When I've replaced my current system with something much faster and with more memory, I'll start using NX2. Despite its kind of weird user interface, one thing's for sure: the u-point technology is remarkably effective and lives up to Nik Software's claims about it. The HSL-like controls and the mysterious but effective 'double threshold' feature are also great features. Not much of a contender for batch processing, though.
I've been getting reasonable results from Lightroom as well, though I'm not yet using a version that can make use of DNG profiles. I have my quarrels with its UI, but some of the features are outstanding, including the unusually well designed curve controls and the HSL adjustment panel (especially with 'targeted adjustments'). Pretty good highlight recovery, too.

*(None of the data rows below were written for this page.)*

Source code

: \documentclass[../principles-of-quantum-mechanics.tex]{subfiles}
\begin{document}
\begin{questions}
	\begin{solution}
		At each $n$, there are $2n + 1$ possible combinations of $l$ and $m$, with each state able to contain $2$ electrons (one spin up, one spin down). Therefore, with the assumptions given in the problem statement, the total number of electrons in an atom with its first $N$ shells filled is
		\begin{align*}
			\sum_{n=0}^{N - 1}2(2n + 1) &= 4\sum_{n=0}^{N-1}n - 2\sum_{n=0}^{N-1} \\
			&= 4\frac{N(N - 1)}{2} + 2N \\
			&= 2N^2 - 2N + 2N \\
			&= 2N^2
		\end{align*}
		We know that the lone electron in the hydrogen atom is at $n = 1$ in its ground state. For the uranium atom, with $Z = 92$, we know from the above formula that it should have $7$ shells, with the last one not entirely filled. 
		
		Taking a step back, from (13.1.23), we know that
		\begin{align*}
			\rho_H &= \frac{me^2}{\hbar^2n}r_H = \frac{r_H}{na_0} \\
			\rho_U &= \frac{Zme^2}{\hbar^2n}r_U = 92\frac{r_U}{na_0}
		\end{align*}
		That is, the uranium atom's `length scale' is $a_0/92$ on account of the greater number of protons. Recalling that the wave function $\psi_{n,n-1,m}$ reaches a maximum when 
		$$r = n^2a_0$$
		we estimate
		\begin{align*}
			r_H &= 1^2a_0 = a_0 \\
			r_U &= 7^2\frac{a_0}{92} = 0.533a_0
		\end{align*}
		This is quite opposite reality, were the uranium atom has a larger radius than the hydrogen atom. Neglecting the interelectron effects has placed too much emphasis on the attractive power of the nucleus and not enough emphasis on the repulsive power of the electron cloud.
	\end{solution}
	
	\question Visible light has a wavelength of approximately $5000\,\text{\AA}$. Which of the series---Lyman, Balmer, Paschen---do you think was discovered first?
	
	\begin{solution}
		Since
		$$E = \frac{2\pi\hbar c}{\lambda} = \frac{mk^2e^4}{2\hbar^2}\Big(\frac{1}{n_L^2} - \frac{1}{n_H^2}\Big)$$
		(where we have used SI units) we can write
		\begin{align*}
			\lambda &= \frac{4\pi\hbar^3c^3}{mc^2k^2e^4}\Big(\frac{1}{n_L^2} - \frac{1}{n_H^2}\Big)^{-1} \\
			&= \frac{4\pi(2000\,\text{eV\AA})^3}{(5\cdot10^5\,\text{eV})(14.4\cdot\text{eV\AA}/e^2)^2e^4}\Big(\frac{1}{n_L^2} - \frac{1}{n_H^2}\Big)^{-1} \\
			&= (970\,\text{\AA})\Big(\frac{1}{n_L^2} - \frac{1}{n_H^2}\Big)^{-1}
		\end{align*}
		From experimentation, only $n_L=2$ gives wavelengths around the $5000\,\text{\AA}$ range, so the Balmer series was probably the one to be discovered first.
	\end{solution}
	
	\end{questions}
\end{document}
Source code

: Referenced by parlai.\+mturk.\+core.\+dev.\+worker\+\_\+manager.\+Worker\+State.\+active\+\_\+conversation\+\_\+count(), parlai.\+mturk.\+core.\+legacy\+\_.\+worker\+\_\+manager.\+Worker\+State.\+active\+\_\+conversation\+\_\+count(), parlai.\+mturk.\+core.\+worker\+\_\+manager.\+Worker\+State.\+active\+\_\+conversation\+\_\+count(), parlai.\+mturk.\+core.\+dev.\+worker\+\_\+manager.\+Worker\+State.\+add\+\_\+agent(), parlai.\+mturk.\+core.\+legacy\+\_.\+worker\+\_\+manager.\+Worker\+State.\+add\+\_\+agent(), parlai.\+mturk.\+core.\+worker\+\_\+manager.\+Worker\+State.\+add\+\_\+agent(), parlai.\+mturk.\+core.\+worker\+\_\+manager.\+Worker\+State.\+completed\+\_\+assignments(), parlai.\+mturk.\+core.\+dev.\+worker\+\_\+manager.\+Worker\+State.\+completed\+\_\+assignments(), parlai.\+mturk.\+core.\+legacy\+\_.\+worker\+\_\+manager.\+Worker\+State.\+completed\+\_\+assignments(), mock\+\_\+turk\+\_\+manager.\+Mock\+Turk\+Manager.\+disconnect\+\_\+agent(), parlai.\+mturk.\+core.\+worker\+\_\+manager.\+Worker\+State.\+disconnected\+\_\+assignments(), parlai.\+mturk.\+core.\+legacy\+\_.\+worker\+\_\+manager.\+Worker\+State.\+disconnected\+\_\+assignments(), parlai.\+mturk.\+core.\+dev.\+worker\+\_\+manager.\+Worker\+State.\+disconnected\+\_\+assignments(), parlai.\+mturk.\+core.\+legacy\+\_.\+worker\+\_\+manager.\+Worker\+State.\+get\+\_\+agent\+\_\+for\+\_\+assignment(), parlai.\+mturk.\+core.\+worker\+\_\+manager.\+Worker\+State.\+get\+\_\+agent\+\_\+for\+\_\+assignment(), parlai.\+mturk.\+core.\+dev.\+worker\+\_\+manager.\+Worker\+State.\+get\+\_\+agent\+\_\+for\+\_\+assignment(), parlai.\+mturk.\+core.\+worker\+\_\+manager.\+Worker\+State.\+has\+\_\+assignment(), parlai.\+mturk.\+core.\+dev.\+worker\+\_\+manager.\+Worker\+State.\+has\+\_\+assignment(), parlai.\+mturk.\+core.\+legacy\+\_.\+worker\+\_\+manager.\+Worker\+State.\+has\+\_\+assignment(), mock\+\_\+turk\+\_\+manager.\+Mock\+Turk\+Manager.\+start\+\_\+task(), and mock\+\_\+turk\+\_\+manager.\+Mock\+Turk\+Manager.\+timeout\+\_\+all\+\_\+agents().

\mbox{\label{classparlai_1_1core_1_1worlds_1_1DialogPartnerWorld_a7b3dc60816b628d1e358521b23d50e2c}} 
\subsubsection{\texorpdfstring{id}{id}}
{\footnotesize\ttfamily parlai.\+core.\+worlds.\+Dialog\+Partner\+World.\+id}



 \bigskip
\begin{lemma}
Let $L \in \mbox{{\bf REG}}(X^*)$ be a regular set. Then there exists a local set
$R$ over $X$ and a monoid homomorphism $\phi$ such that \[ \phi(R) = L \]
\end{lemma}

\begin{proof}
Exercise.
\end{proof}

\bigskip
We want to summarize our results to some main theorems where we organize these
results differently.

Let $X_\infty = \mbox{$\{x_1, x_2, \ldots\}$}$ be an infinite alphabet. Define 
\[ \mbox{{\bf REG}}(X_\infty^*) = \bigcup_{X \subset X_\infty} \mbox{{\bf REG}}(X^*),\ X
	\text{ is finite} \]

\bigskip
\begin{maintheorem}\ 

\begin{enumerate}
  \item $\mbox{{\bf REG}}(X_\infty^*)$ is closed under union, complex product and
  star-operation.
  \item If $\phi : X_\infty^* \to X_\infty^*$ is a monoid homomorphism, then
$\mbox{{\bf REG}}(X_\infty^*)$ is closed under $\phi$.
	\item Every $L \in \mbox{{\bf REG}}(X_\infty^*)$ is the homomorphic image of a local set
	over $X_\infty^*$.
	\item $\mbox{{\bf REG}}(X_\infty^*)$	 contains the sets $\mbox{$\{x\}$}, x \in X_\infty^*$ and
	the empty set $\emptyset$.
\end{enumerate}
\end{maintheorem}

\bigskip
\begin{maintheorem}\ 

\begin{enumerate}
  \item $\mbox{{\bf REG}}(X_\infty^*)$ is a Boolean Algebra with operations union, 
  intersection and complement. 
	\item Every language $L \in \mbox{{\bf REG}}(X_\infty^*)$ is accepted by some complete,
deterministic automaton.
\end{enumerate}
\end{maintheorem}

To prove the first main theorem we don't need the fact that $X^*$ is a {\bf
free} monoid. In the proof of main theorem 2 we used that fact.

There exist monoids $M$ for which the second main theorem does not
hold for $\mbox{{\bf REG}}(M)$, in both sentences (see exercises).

Capture One is a mixed bag. I find that it sometimes provides the best possible rendition of fine image detail and it too has a good highlight-recovery feature. It does a poor job with Nikon D3 high-ISO shots, and I can't use it for those. There are some dumb flaws in the overall design, the user-selectable program options are laughably crude, and the color correction feature is extremely crude considering 1) the price; 2) how much better developed competing products' color-correction controls have become; 3) how long it took Phase One to develop this update and how much hype surrounded its introduction. IOW: after all that, all they could provide is a simplistic little 1990s-style color wheel whose tiny control point you drag around with the mouse? That's tedious (and tiring to use).
I suspect I'll be dividing my time between Lightroom and NX2 (once I have the more powerful machine set up). I have never found one converter alone to be sufficient for every possible image. I don't see why you couldn't do something in one raw processor and then import and process the same image in another. But even if you've saved your edits in 'sidecar' files, I don't think the second RAW converter would use those settings in the way the first one had used them.
As for sorting/rating images: in my world, Photo Mechanic wins that one hands down.